[Opening DATA FOR THE TASK section]
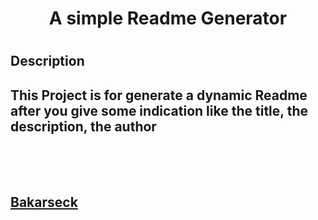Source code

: <h1 align="center">A simple Readme Generator<h1>
	<h2> Description <h2>
	<p>This Project is for generate a dynamic Readme after you give some indication like the title, the description, the author</p>
	<br>
	<br>
	<br>
	<a href="https://github.com/Bakarseck">Bakarseck</a>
[Closing DATA FOR THE TASK section]
*YOUR GOAL*
Review the entries above and return every line where "Readme" appears.

*SOLVED PROBLEM*
: <h1 align="center">A simple Readme Generator<h1>
	<p>This Project is for generate a dynamic Readme after you give some indication like the title, the description, the author</p>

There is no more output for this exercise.